Charles Friedman said he, like many people, started out in Ketchum working in the service industry, but later sought out different career options.
"I think one of the big challenges that we all face is figuring out how to make a living here and how to stay and how to purchase a home and how to make this a place a home that we can raise a family, have a living and, ultimately retire here," he said.
Friedman said he wants to increase involvement by all segments of the community, including second-home owners and local businesses. He said that to achieve that end, he wants government to be more transparent, which he noted as a top priority. He contended that the city should involve the community earlier in its decision-making.
Friedman said he'd also like to see Ketchum be more fun and more vibrant, attracting more visitors and getting them to stay longer, and getting more people to make this their permanent home.
Instead of offering a vision, Garcia said he would bring common sense and practicality to local government.
"There's too many visions going on," he said. "And everybody starts from their, quote, vision, and then we're all having visions. We need some practical stuff."
He said diversifying the economy is important, and reiterated his belief that development is a good thing for the economy.
"I've supported every hotel that's come—loudly," he said.
In reference to a supermarket that had been proposed for the Light Industrial zone, he said he would have supported it.
"Folks, I'm sorry, I'm pro development," he said. "It's the economy, stupid. If we don't have any development, we don't have any jobs."
He said he'd bring to the job an independent mind.
"I've got common sense," he said. "I'm not susceptible to propaganda from either side. I've got to see data to back up the decisions that are made."
Garcia said his first priority would be to get rid of corruption.
"If you elect me, my little part of the world and your little part of the world will be less corrupt," he said.
Julie Lynn said people have asked her if she's crazy for running.
"I'm actually really excited about the prospect of making Ketchum a more user-friendly town, for locals, visitors and especially our local businesses," she said. "I just think we need to do it in a very prudent way to get the biggest bang we can for our taxpayer bucks."
She said she listens well, is a leader and is experienced in public outreach.
People feel they're not involved, she said, and she could help them feel part of the public process.
"I think it's really important to engage the public," she said.
One way to do that, she said, is to have an open house during Gallery Walk, involving different city segments and initiatives on display in a festive setting.
"There's one thing this town knows how to do and that's throw a party," she said. "I think you could throw a party and have a lot of fun discussing these issues with the open house."
"I'm here to listen, and I would be fair," she added.

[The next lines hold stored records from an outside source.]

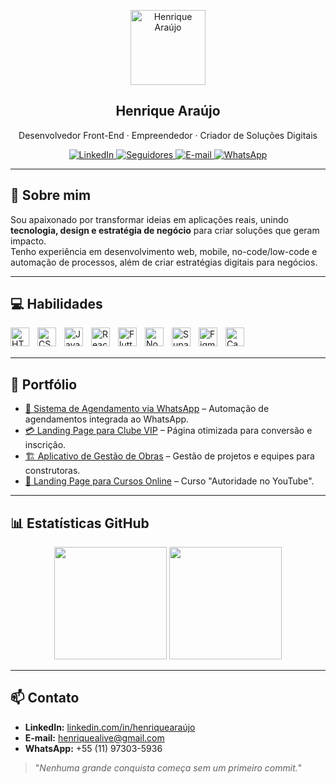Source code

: <p align="center">
 <img width="120px" src="https://avatars.githubusercontent.com/u/154565830?v=4" align="center" alt="Henrique Araújo" />
 <h2 align="center">Henrique Araújo</h2>
 <p align="center">Desenvolvedor Front-End · Empreendedor · Criador de Soluções Digitais</p>
</p>

<p align="center">
    <a href="https://www.linkedin.com/in/henriqueara%C3%BAjo/">
      <img alt="LinkedIn" src="https://img.shields.io/badge/-LinkedIn-blue?style=for-the-badge&logo=linkedin&logoColor=white" />
    </a>
    <a href="https://github.com/henriquealive?tab=followers">
      <img alt="Seguidores" src="https://img.shields.io/github/followers/henriquealive?color=236ad3&label=Seguidores&logo=github&style=for-the-badge" />
    </a>
    <a href="mailto:henriquealive@gmail.com">
      <img alt="E-mail" src="https://img.shields.io/badge/-E--mail-red?style=for-the-badge&logo=gmail&logoColor=white" />
    </a>
    <a href="https://wa.me/5511973035936">
      <img alt="WhatsApp" src="https://img.shields.io/badge/-WhatsApp-green?style=for-the-badge&logo=whatsapp&logoColor=white" />
    </a>
</p>

---

## 🚀 Sobre mim
Sou apaixonado por transformar ideias em aplicações reais, unindo **tecnologia, design e estratégia de negócio** para criar soluções que geram impacto.  
Tenho experiência em desenvolvimento web, mobile, no-code/low-code e automação de processos, além de criar estratégias digitais para negócios.

---

## 💻 Habilidades

<img align="left" alt="HTML" title="HTML" width="30px" style="padding-right:10px" src="https://cdn.jsdelivr.net/gh/devicons/devicon/icons/html5/html5-original.svg"/>
<img align="left" alt="CSS" title="CSS" width="30px" style="padding-right:10px" src="https://cdn.jsdelivr.net/gh/devicons/devicon/icons/css3/css3-original.svg"/>
<img align="left" alt="JavaScript" title="JavaScript" width="30px" style="padding-right:10px" src="https://cdn.jsdelivr.net/gh/devicons/devicon/icons/javascript/javascript-original.svg"/>
<img align="left" alt="React" title="React" width="30px" style="padding-right:10px" src="https://cdn.jsdelivr.net/gh/devicons/devicon/icons/react/react-original.svg"/>
<img align="left" alt="Flutter" title="Flutter" width="30px" style="padding-right:10px" src="https://cdn.jsdelivr.net/gh/devicons/devicon/icons/flutter/flutter-original.svg"/>
<img align="left" alt="Node.js" title="Node.js" width="30px" style="padding-right:10px" src="https://cdn.jsdelivr.net/gh/devicons/devicon/icons/nodejs/nodejs-original.svg"/>
<img align="left" alt="Supabase" title="Supabase" width="30px" style="padding-right:10px" src="https://yt3.googleusercontent.com/KVjptxDSWT7rjVfGax2TgTNVAYgplgo1z_fwaV3MFjPpcmNVZC0TIgQV030BPJ0ybCP3_Fz-2w=s900-c-k-c0x00ffffff-no-rj"/>
<img align="left" alt="Figma" title="Figma" width="30px" style="padding-right:10px" src="https://cdn.jsdelivr.net/gh/devicons/devicon/icons/figma/figma-original.svg"/>
<img align="left" alt="Canva" title="Canva" width="30px" style="padding-right:10px" src="https://static.vecteezy.com/system/resources/previews/048/759/334/non_2x/canva-transparent-icon-free-png.png"/>

<br/>
<br/>

---

## 📂 Portfólio

- [📅 Sistema de Agendamento via WhatsApp](https://horalinks.com) – Automação de agendamentos integrada ao WhatsApp.
- [💳 Landing Page para Clube VIP](https://clubkosmikitravel.club) – Página otimizada para conversão e inscrição.
- [🏗 Aplicativo de Gestão de Obras](https://obraflux.com) – Gestão de projetos e equipes para construtoras.
- [🎯 Landing Page para Cursos Online](https://kosmiki.online) – Curso "Autoridade no YouTube".

---

## 📊 Estatísticas GitHub
<p align="center">
  <img height="180em" src="https://github-readme-stats.vercel.app/api?username=henriquealive&show_icons=true&theme=radical" />
  <img height="180em" src="https://github-readme-stats.vercel.app/api/top-langs/?username=henriquealive&layout=compact&theme=radical" />
</p>

---

## 📫 Contato

- **LinkedIn:** [linkedin.com/in/henriquearaújo](https://www.linkedin.com/in/henriqueara%C3%BAjo/)
- **E-mail:** henriquealive@gmail.com
- **WhatsApp:** +55 (11) 97303-5936

> "_Nenhuma grande conquista começa sem um primeiro commit._"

Slanetz cited his involvement in the community as a small-business owner, saying it would help him represent that important sector.
"I'm connected to the local businesses and ... the troubles and how hard it is to make it work here," he said.

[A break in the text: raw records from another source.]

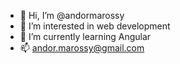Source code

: - 👋 Hi, I’m @andormarossy
- 👀 I’m interested in web development
- 🌱 I’m currently learning Angular
- 📫 andor.marossy@gmail.com
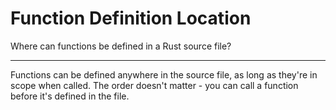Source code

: # Function Definition Location

Where can functions be defined in a Rust source file?

---

Functions can be defined anywhere in the source file, as long as they're in scope when called. The order doesn't matter - you can call a function before it's defined in the file.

"I'd like to see Ketchum be a much more vibrant, lively place," he added. "I'd also like to see it be sustainable, too, energy-wise."
He also advocated for a more open process in local government, with more opportunities for public input.
"It does seem like things come up really quickly," he said. "You don't have a chance to comment on it before they're decided on."
He said the city should be consistent, set paths and stick to them.
"I'll listen to everything, from both sides, make rational decisions ... and I'll be accessible to everybody," he said. "I'll follow through and do the best I can to try to make this a great place."